Jones v. Re-Mine Oil Co.

119 P.2d 219, 47 Cal. App. 2d 832, 1941 Cal. App. LEXIS 1247
CourtCalifornia Court of Appeal
DecidedNovember 21, 1941
DocketCiv. 13254
StatusPublished
Cited by16 cases

This text of 119 P.2d 219 (Jones v. Re-Mine Oil Co.) is published on Counsel Stack Legal Research, covering California Court of Appeal primary law. Counsel Stack provides free access to over 12 million legal documents including statutes, case law, regulations, and constitutions.

Bluebook
Jones v. Re-Mine Oil Co., 119 P.2d 219, 47 Cal. App. 2d 832, 1941 Cal. App. LEXIS 1247 (Cal. Ct. App. 1941).

Opinion

SHAW, J. pro tem.

Plaintiff appeals from a judgment entered against her on findings made by the trial court after a trial of the issues without a jury. The complaint, as amended, contains three counts. In the first count plaintiff alleges that she paid to defendant Goetz the sum of $49,500 on his promises that he would use it with an equal amount of his money, or property of that value, to form a Nevada corporation, to carry on its objects and purposes and to acquire property for it; that the ownership of the stock of such corporation would be equally divided between plaintiff and defendant Goetz, and they would have equal voice in its management and control and receive equal income from it; that a strict account would be kept of its business and affairs, and that plaintiff would be furnished at regular intervals and on request, a full and complete statement of its assets, liabilities and income. It is further alleged that Goetz caused defendant Re-Mine Oil Company to be organized as a Nevada corporation, with capital stock of 2,500 shares, and caused it to issue in plaintiff’s name two certificates of stock, for 1,250 shares each, of which she received and still holds one, and the other, after plaintiff had endorsed it in blank, on Goetz ’ statement that the promises alleged would be performed, was. kept and is held by Goetz. Plain *835 tiff also alleges that the promises alleged were made by Goetz without any intention of performing them and were not performed in various respects. While this count is long, we deem it unnecessary to set forth here further details of its allegations. On it plaintiff seeks a judgment that she is the owner of all the stock in and property of the defendant corporation. Defendant Goetz denies all these allegations of fraud, and in particular denies that the agreement between him and plaintiff required him to use an amount of his own money or property equal to the contribution of plaintiff, and affirmatively sets forth the terms of that agreement, as he claims them to be, and by his prayer asks for a determination of the rights of the parties in accordance with the agreement as he alleges it. The other defendants deny practically all of this count.

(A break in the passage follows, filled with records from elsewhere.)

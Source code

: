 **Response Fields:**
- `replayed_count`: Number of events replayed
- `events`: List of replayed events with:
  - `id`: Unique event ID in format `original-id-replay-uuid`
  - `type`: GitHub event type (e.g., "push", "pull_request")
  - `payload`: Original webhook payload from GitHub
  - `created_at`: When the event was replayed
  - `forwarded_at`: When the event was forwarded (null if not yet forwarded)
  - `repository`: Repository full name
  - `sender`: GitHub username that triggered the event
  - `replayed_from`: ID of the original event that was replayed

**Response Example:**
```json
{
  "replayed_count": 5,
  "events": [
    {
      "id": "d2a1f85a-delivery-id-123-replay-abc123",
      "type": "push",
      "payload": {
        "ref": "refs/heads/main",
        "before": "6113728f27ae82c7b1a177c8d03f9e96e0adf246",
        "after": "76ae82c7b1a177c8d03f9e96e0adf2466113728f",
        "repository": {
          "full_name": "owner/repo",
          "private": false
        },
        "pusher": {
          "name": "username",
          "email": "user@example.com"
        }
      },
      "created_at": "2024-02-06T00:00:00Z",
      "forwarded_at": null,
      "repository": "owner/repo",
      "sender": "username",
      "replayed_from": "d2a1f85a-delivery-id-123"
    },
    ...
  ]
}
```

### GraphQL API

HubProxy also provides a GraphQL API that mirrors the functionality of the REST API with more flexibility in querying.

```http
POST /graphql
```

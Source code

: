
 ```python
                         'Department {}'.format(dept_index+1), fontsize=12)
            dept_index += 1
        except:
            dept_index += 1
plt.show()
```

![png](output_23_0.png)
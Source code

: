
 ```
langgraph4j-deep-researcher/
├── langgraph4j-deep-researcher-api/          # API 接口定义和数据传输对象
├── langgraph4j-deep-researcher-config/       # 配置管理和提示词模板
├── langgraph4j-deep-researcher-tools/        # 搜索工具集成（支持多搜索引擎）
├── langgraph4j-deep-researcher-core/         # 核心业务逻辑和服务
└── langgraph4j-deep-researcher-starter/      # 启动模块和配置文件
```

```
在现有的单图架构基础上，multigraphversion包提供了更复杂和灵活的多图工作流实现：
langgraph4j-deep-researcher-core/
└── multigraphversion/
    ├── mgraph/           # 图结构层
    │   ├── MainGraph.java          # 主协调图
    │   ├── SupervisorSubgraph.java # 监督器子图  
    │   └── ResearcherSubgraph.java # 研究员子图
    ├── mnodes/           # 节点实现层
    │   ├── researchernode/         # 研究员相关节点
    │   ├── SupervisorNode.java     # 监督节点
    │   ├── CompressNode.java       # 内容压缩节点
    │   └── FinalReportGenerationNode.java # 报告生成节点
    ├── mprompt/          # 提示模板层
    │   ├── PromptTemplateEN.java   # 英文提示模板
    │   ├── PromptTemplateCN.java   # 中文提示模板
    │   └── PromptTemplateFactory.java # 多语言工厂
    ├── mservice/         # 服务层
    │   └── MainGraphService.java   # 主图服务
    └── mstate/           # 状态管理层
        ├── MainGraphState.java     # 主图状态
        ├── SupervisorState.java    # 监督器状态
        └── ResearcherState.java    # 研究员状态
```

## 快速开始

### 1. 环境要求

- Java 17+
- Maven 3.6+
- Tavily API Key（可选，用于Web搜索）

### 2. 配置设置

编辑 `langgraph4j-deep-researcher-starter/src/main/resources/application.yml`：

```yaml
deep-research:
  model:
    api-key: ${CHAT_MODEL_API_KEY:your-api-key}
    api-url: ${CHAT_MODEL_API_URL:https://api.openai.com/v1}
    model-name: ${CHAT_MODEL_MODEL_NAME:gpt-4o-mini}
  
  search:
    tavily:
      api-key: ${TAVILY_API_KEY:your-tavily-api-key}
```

In her second count plaintiff alleges that she paid to defendant Goetz the sum of $49,500, to be held or used by him as her trustee or agent; that he has used it to acquire properties for plaintiff, the nature of which is unknown to her, and that he has never accounted and refuses to account to her therefor. By amendment at the trial plaintiff added a third count in the form of a common count for money had and received in the sum of $49,500. These counts are denied by all the defendants, and were found by the court to be untrue.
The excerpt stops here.